*** Input records

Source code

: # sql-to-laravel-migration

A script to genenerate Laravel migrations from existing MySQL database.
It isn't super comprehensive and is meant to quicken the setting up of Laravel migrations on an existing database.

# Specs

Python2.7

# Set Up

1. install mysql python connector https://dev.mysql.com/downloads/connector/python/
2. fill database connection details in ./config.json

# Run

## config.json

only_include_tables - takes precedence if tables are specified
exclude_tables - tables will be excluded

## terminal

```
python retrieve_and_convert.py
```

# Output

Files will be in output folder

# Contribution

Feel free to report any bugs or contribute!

******

● The task:
What you return must match the records above exactly.

● Exercise response:
Source code

: # sql-to-laravel-migration

A script to genenerate Laravel migrations from existing MySQL database.
It isn't super comprehensive and is meant to quicken the setting up of Laravel migrations on an existing database.

# Specs

Python2.7

# Set Up

1. install mysql python connector https://dev.mysql.com/downloads/connector/python/
2. fill database connection details in ./config.json

# Run

## config.json

only_include_tables - takes precedence if tables are specified
exclude_tables - tables will be excluded

## terminal

```
python retrieve_and_convert.py
```

# Output

Files will be in output folder

# Contribution

Feel free to report any bugs or contribute!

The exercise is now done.